WHAT THE EXERCISE ASKS:
For each line of the listing that holds "String", show the full line.

+++ LISTED ENTRIES +++

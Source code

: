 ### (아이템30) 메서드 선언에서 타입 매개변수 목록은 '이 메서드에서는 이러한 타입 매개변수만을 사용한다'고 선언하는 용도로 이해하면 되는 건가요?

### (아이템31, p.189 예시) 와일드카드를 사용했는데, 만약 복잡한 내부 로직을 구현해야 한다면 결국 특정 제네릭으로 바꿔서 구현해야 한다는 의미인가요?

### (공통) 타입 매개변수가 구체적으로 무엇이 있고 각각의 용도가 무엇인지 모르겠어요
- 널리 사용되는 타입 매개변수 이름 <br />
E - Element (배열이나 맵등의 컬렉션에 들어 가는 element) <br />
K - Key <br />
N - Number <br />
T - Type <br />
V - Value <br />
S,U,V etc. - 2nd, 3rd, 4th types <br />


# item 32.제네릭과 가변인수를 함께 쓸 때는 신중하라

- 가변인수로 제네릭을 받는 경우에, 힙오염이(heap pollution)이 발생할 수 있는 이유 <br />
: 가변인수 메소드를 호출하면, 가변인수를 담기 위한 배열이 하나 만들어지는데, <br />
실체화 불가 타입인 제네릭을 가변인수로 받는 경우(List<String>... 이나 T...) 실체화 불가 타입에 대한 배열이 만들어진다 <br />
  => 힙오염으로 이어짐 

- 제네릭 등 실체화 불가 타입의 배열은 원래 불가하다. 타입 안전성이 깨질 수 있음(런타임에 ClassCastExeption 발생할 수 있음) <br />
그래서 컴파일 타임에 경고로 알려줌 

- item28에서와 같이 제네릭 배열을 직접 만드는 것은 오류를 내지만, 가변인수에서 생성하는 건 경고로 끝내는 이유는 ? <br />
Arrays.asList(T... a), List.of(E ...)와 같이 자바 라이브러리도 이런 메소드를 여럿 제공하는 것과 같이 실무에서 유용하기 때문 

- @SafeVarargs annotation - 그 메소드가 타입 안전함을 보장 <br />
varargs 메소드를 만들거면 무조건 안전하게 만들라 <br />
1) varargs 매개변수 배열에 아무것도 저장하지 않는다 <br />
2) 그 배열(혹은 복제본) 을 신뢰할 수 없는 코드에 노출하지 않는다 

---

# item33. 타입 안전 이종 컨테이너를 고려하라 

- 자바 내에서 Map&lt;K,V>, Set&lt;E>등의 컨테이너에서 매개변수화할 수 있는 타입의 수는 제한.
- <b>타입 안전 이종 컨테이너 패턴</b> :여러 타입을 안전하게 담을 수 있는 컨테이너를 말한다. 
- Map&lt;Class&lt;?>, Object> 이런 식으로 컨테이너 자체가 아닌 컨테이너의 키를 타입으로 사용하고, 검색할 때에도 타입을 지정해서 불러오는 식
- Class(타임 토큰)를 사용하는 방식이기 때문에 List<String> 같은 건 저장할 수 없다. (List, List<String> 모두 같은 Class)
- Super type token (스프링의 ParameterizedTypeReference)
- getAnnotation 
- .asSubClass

+++
+++ LISTED ENTRIES +++

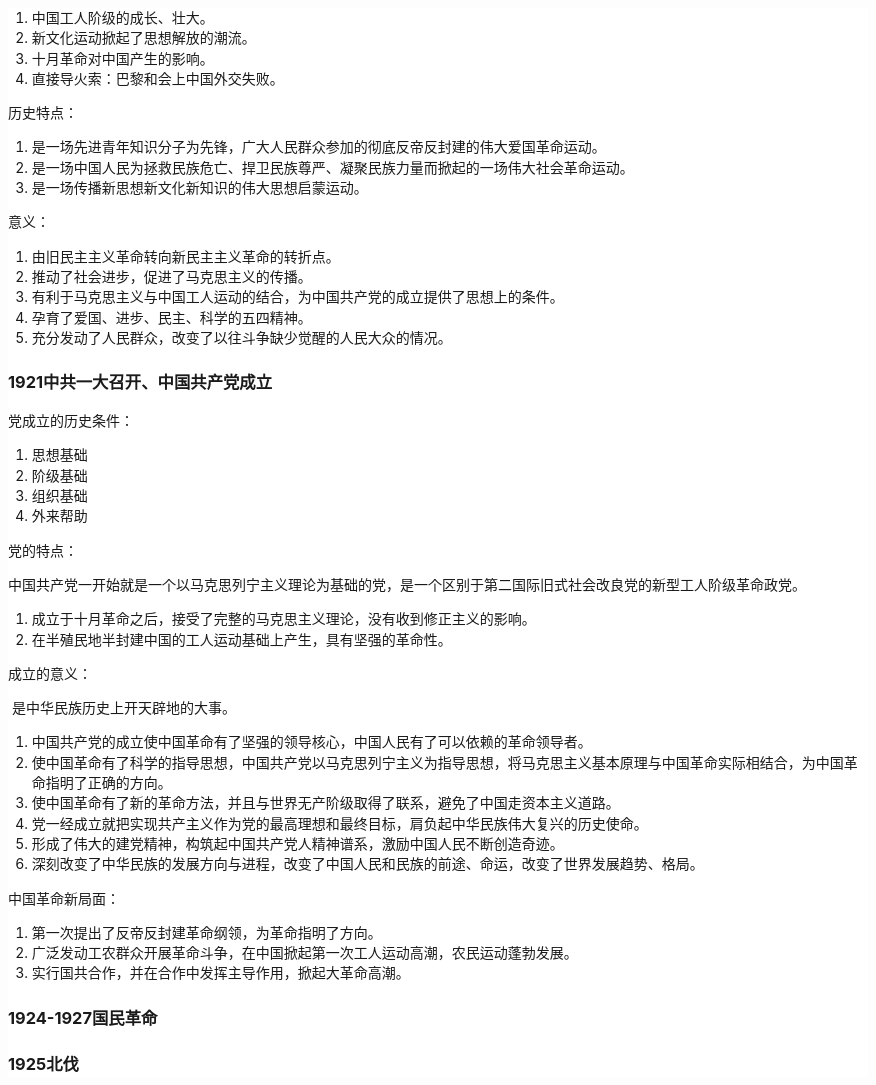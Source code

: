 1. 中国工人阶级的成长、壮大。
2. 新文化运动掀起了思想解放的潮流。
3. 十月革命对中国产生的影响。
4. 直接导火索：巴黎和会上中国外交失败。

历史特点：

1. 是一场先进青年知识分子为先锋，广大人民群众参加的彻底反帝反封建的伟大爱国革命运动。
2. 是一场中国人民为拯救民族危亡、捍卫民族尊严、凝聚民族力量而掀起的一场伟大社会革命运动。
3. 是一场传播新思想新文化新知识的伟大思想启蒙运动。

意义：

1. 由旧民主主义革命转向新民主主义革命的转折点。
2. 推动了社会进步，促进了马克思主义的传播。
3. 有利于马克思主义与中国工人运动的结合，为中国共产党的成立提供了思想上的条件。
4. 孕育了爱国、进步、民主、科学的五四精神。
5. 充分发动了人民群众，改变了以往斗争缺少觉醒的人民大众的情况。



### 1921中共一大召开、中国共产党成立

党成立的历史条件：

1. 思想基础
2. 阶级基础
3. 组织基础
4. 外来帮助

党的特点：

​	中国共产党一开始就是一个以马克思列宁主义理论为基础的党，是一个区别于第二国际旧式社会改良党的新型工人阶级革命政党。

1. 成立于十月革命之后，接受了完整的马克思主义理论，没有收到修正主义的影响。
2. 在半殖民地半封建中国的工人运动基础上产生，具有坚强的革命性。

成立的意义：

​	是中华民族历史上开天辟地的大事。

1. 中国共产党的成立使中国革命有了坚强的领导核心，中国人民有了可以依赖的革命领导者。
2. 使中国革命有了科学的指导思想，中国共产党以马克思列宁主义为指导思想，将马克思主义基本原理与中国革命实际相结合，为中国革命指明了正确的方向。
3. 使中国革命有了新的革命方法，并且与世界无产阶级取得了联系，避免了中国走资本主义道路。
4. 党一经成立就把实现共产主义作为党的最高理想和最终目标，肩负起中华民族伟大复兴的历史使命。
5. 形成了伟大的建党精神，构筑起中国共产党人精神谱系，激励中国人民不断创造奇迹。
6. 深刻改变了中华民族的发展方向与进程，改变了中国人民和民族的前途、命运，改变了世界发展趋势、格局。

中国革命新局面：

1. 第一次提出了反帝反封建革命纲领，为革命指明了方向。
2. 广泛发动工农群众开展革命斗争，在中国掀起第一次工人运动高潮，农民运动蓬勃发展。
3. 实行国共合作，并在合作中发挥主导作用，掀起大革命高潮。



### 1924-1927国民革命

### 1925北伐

+++

WRITTEN RESPONSE:
실체화 불가 타입인 제네릭을 가변인수로 받는 경우(List<String>... 이나 T...) 실체화 불가 타입에 대한 배열이 만들어진다 <br />
- Class(타임 토큰)를 사용하는 방식이기 때문에 List<String> 같은 건 저장할 수 없다. (List, List<String> 모두 같은 Class)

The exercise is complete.